Start of Block

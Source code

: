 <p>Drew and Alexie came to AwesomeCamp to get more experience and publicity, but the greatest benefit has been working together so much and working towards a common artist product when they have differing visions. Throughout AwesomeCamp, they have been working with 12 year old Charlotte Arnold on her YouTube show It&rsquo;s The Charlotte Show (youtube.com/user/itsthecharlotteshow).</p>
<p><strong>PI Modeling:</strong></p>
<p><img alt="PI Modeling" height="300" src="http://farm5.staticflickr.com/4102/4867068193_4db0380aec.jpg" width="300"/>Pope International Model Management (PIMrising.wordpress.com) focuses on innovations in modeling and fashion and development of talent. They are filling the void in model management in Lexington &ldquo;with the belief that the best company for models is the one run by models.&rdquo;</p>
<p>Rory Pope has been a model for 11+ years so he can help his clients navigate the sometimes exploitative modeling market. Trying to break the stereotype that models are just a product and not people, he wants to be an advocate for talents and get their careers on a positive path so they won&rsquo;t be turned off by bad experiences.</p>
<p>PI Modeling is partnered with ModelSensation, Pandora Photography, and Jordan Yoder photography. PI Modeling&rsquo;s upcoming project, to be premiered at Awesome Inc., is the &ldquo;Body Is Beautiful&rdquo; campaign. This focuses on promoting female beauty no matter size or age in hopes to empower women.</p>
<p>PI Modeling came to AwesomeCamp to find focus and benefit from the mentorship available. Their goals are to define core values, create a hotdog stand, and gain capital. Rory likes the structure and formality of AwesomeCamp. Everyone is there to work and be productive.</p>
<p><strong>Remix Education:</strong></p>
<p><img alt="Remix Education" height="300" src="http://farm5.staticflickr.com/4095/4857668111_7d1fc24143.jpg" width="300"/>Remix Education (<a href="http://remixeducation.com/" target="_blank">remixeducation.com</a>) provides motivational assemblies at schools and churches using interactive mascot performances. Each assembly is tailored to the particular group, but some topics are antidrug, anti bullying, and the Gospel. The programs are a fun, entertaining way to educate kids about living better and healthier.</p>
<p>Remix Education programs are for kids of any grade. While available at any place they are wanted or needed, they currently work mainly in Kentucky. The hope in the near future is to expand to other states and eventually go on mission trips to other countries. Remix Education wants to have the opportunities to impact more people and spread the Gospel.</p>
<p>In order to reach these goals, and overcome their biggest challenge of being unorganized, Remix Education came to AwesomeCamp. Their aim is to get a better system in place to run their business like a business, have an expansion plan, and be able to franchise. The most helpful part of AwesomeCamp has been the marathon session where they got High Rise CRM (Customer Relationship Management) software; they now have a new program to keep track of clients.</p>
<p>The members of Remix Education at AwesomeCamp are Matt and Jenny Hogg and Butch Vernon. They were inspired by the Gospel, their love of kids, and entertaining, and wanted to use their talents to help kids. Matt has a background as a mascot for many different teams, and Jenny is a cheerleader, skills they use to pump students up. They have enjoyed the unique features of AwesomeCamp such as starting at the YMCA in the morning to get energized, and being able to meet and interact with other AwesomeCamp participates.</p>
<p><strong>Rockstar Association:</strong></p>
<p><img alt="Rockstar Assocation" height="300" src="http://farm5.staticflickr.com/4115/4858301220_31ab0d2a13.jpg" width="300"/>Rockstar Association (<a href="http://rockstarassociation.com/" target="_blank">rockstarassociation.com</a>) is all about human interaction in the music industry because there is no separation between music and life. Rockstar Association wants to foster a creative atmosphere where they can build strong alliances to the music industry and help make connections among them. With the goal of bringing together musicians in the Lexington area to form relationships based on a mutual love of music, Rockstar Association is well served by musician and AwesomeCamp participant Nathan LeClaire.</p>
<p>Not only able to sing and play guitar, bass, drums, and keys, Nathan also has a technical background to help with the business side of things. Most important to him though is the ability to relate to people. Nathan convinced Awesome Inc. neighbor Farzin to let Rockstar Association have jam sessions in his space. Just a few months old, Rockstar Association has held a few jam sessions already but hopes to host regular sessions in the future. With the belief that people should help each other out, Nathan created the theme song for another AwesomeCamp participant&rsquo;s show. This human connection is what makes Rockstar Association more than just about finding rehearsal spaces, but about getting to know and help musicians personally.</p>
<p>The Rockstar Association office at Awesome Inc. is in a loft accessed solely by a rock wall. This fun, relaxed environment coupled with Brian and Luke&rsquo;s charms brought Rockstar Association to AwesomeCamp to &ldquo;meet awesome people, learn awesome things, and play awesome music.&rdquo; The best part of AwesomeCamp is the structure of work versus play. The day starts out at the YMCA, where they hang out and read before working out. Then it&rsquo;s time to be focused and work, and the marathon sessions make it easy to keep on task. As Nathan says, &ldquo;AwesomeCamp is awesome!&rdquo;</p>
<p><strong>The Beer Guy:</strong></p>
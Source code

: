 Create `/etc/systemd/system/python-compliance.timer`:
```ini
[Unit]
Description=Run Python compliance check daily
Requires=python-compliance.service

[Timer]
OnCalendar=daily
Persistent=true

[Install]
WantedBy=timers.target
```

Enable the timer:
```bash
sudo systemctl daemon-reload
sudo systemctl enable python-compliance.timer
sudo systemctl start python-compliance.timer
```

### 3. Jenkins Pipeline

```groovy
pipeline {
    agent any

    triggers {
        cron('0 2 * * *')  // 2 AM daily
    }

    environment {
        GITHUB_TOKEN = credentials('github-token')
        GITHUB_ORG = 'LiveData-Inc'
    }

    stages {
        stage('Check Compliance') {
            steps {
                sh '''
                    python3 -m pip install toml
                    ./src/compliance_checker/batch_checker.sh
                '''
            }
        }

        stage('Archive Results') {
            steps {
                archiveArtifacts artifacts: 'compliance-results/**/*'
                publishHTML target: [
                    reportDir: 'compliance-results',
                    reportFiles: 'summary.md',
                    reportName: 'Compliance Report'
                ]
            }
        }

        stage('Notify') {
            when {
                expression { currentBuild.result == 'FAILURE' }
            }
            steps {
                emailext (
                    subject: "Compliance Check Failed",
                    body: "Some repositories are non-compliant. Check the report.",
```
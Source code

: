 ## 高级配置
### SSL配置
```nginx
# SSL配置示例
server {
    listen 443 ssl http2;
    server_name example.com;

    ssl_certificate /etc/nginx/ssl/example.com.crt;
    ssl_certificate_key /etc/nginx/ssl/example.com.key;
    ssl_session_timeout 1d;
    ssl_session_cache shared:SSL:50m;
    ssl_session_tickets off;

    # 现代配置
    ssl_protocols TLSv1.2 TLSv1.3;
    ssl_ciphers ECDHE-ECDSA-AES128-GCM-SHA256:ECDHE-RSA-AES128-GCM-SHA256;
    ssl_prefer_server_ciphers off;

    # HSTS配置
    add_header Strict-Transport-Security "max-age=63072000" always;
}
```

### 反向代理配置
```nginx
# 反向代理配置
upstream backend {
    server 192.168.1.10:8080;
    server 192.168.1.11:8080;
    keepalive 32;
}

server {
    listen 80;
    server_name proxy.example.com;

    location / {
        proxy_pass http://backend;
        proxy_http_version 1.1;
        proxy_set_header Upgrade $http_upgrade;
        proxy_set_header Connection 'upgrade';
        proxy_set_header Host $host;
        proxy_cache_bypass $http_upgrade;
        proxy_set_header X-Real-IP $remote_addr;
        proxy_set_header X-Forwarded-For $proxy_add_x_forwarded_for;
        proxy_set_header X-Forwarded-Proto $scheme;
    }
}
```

End of Block

*WHAT TO DO*: Begin at the first line of the records above and quote every line verbatim through the one that contains "<p><strong>Remix Education:</strong></p>".

*ANSWER FOR THE TASK*:
Source code

: <p>Drew and Alexie came to AwesomeCamp to get more experience and publicity, but the greatest benefit has been working together so much and working towards a common artist product when they have differing visions. Throughout AwesomeCamp, they have been working with 12 year old Charlotte Arnold on her YouTube show It&rsquo;s The Charlotte Show (youtube.com/user/itsthecharlotteshow).</p>
<p><strong>PI Modeling:</strong></p>
<p><img alt="PI Modeling" height="300" src="http://farm5.staticflickr.com/4102/4867068193_4db0380aec.jpg" width="300"/>Pope International Model Management (PIMrising.wordpress.com) focuses on innovations in modeling and fashion and development of talent. They are filling the void in model management in Lexington &ldquo;with the belief that the best company for models is the one run by models.&rdquo;</p>
<p>Rory Pope has been a model for 11+ years so he can help his clients navigate the sometimes exploitative modeling market. Trying to break the stereotype that models are just a product and not people, he wants to be an advocate for talents and get their careers on a positive path so they won&rsquo;t be turned off by bad experiences.</p>
<p>PI Modeling is partnered with ModelSensation, Pandora Photography, and Jordan Yoder photography. PI Modeling&rsquo;s upcoming project, to be premiered at Awesome Inc., is the &ldquo;Body Is Beautiful&rdquo; campaign. This focuses on promoting female beauty no matter size or age in hopes to empower women.</p>
<p>PI Modeling came to AwesomeCamp to find focus and benefit from the mentorship available. Their goals are to define core values, create a hotdog stand, and gain capital. Rory likes the structure and formality of AwesomeCamp. Everyone is there to work and be productive.</p>
<p><strong>Remix Education:</strong></p>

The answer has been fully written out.